Is there anything that you'd compare it to? (I often like to compare my dom-Si to a database.) 
- Well it's like, you have emotions. That's it. You allow yourself to have the emotions


----------



## Shiver (Nov 10, 2016)

Don't defile the grand name of possums with Fe.


----------



## umop 3pisdn (Apr 4, 2014)

Shiver said:


> The idea of picking up cultural "values" in that way does not sit right with me at all, but I suppose if the other snowmen's values start imposing, you can always melt them.
> 
> Really though, to me a "value" is only such if it's internal to me. Anything else seems less than genuine and I don't have need of it...


I feel the same way about Te and using systematic philosophy to think through problems and stuff. That is, if you're not doing it from an internal and individualist position, my impulse is to feel that you're 'doing it wrong'.

Fe users, paradoxically, tend to care enough about social values to try to rehabilitate them. You might say that that's less true of Fi users, since they don't really have the necessary interest in social values.

But for me, it really doesn't make any sense that value would be solely an internal property  I mean I think subjectivity is an important part of e_valu_ating, but I haven't built a set home for value to roost in.


----------



## Cobble (Dec 6, 2016)

Since we're speaking about social values.
(Again, my Fe is my last function.)

When using my Fe :
- I'll adapt with the current social values in order to blend in. But I don't like "social values" and don't try to "rehabilitate them". I'll more go for social *harmony*.
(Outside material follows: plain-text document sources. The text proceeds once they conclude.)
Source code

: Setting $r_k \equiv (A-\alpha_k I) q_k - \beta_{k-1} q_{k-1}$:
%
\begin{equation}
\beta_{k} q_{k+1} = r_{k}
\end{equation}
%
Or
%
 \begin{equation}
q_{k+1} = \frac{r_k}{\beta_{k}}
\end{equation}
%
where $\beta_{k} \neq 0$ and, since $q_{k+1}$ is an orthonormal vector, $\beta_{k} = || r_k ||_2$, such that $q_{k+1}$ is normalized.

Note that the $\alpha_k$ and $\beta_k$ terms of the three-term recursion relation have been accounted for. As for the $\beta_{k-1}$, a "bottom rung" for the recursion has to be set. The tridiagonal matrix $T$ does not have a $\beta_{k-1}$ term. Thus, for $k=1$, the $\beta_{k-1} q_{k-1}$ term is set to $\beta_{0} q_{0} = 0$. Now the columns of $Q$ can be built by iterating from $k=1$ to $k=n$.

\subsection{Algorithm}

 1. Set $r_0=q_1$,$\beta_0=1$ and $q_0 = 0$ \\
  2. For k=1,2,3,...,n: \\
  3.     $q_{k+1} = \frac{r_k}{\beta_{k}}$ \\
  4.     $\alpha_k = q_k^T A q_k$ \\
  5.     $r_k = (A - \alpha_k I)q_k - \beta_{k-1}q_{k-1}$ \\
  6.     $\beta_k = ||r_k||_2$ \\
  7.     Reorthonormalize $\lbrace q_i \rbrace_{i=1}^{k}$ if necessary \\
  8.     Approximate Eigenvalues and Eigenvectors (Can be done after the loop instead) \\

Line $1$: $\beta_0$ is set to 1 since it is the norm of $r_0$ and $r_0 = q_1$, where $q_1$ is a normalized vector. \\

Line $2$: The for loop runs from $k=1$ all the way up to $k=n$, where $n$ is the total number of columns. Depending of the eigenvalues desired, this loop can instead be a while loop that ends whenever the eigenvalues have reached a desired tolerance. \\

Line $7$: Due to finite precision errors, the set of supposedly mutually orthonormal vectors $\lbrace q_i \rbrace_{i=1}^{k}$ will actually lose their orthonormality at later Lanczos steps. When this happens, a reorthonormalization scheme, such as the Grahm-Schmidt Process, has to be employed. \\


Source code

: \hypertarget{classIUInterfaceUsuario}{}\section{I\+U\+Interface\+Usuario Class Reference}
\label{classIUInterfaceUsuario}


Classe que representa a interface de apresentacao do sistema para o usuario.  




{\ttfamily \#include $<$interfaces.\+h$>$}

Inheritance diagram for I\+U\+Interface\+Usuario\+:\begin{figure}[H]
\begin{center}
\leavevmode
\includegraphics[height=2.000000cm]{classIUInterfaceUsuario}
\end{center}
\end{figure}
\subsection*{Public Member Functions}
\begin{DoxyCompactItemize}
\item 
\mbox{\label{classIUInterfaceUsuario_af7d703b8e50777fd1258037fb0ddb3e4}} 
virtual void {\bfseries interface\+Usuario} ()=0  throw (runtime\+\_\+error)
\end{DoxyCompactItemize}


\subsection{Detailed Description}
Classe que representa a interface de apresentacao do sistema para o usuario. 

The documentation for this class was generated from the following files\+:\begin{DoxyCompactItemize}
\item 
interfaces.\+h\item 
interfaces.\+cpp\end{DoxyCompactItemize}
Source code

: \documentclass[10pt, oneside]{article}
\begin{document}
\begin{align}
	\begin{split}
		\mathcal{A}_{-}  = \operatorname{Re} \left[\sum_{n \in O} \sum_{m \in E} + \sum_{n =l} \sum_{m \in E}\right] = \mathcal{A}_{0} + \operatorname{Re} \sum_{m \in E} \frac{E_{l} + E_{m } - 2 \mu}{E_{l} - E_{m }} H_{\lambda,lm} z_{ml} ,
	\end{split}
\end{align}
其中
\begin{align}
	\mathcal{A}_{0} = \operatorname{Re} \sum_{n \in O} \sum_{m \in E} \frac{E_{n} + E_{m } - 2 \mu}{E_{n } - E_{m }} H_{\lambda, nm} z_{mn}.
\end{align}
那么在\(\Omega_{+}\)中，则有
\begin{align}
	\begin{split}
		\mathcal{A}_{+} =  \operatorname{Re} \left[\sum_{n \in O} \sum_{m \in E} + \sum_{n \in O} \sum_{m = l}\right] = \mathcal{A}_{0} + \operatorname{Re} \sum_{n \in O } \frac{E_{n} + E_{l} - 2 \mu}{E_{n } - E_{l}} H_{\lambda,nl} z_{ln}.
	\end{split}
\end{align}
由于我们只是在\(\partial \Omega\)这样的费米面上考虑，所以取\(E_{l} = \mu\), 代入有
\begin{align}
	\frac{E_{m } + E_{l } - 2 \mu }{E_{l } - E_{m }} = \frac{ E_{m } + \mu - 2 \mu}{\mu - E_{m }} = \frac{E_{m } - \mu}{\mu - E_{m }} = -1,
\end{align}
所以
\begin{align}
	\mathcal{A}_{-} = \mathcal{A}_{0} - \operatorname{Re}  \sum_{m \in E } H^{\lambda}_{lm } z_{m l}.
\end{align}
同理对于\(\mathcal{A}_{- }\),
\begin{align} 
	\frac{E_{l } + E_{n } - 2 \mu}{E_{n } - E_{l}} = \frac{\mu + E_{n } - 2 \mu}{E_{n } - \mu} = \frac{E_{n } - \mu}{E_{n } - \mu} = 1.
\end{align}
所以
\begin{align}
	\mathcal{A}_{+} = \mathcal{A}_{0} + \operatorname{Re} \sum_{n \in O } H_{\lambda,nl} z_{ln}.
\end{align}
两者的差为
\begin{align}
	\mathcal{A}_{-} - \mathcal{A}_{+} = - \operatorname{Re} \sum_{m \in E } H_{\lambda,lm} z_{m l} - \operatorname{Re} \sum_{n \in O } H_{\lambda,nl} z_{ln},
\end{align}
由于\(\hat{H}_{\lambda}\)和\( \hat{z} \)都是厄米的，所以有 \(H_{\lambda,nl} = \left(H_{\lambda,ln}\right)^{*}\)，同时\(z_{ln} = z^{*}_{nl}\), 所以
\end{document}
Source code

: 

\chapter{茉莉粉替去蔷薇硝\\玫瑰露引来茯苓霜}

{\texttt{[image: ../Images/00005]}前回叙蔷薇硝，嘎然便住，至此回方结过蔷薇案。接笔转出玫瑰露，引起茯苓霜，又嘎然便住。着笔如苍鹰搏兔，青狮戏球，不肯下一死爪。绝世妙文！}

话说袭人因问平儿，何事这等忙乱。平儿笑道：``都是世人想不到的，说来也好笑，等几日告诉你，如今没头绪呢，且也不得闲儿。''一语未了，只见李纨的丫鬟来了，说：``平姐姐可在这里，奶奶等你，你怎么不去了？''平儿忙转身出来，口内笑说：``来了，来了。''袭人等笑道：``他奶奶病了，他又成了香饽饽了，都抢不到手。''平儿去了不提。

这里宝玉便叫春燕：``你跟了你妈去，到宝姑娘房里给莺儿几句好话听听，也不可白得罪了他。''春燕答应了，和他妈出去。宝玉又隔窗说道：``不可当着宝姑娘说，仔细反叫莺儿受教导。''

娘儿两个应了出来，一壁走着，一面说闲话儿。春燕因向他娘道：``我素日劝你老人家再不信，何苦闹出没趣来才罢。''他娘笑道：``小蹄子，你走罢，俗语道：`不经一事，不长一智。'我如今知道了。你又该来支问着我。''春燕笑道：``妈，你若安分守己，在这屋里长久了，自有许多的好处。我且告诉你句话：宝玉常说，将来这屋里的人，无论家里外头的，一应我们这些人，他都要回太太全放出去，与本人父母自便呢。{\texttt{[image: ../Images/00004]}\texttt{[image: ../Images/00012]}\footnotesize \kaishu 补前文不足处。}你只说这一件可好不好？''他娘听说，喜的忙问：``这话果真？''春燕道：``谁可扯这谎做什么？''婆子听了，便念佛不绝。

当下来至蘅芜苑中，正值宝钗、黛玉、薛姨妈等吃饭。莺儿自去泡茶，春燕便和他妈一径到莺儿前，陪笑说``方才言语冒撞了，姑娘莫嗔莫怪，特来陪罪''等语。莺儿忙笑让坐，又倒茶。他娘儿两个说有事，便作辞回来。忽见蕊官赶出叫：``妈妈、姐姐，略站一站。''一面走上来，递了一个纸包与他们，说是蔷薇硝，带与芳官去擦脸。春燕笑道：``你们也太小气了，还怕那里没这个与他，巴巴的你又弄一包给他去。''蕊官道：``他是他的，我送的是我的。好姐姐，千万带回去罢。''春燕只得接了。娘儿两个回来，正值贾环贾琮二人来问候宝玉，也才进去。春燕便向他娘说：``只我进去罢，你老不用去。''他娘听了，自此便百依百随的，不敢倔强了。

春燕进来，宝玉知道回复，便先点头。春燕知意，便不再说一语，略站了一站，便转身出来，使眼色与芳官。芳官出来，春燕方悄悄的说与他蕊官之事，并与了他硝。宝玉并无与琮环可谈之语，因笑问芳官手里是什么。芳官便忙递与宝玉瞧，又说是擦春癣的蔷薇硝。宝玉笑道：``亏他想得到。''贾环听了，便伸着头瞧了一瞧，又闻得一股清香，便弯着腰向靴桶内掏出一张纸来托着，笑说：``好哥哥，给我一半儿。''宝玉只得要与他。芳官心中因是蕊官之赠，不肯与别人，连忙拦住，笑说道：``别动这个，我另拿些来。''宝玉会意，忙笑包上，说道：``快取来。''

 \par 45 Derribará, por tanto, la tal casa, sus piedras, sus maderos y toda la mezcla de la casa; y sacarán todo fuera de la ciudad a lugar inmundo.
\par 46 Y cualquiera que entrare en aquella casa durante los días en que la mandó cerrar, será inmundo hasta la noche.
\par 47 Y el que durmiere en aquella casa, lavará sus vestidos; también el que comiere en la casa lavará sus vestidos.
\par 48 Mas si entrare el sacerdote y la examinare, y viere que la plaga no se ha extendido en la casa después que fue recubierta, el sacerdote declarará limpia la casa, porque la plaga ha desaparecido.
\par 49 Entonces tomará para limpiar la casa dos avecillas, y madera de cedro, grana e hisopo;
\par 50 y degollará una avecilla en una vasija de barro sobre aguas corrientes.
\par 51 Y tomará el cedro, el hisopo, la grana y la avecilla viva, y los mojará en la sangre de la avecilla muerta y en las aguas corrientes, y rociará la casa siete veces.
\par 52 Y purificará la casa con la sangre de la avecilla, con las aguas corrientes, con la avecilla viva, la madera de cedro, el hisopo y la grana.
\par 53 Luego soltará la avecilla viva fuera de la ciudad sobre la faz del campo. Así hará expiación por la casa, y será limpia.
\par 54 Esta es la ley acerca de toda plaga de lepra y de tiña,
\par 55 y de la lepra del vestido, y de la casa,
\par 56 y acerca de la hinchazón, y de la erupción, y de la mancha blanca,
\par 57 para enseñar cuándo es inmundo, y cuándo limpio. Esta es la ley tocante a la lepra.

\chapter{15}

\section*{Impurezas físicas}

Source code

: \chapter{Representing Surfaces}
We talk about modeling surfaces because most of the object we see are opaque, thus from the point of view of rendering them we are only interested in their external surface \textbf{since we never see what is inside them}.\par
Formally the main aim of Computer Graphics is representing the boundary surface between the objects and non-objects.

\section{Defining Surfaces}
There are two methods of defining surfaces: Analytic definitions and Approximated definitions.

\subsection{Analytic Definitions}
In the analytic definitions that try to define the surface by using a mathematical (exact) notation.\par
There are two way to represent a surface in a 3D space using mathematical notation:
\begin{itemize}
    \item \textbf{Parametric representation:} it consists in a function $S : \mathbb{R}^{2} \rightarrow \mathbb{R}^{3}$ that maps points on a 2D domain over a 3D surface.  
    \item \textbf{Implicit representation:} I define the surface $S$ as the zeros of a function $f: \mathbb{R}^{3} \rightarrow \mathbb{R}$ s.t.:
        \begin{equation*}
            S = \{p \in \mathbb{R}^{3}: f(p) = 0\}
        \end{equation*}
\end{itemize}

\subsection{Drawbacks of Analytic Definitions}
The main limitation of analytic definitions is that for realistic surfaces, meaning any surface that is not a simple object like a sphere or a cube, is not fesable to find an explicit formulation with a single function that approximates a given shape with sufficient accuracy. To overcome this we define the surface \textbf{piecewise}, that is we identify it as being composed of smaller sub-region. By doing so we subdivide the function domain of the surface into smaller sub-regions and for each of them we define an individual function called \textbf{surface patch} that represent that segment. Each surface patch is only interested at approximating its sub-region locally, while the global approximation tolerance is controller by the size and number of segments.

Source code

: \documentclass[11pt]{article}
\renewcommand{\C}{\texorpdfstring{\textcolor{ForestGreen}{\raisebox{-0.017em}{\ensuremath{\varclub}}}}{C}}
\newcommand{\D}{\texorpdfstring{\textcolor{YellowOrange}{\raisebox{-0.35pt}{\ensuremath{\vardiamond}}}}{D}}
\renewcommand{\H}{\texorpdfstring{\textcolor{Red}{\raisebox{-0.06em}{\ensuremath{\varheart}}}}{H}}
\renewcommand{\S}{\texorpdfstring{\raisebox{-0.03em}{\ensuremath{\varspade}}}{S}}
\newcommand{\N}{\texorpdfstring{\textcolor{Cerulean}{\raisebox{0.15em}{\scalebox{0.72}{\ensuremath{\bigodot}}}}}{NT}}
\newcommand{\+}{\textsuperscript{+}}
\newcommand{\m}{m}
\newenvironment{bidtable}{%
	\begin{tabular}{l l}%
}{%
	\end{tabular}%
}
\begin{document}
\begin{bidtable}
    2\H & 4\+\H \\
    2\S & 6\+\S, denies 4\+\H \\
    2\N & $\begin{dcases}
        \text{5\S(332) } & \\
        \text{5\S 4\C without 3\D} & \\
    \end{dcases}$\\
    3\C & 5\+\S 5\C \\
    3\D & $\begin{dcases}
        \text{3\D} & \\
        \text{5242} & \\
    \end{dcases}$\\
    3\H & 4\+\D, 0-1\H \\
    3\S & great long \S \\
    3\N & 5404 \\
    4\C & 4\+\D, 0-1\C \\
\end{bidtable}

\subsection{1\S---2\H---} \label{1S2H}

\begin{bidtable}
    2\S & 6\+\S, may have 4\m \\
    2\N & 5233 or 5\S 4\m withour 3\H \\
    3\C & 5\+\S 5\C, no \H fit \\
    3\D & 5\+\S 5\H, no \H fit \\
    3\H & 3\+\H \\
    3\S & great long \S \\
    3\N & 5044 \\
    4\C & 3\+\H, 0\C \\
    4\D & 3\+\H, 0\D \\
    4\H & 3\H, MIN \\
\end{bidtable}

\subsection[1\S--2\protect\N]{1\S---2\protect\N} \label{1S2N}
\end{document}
- In a given situation, I'm more likely to adapt to the other people's values instead of mine. (But I won't adopt it) For example.
>> I value freedom and authenticity.
>> But my friend value loyalty very much. Loyalty is so much more important than freedom. (As for me, I don't care that much about "someone not being loyal enough" because my definition is different.)
>> I want to ditch my friend in order to be free.
>> But I don't want to hurt him so I'll follow his "loyalty rule" (if it's not too long)
>> I'm more likely to give a "Not being loyal isn't cool" speech (if my Ti is in mute mode) in order to appease my friend even if I don't really believe it.


(By the way, I see "valuing social values/norms" more like an Si trait.)


----------



## Shiver (Nov 10, 2016)

umop 3pisdn said:


> I feel the same way about Te and using systematic philosophy to think through problems and stuff. That is, if you're not doing it from an internal and individualist position, my impulse is to feel that you're 'doing it wrong'.


What about in situations where the most efficient solution is expected?


----------



## umop 3pisdn (Apr 4, 2014)

Shiver said:


> What about in situations where the most efficient solution is expected?


Ad hoc solutions seem like hack jobs, which to me actually seems like a kind of _in_efficiency.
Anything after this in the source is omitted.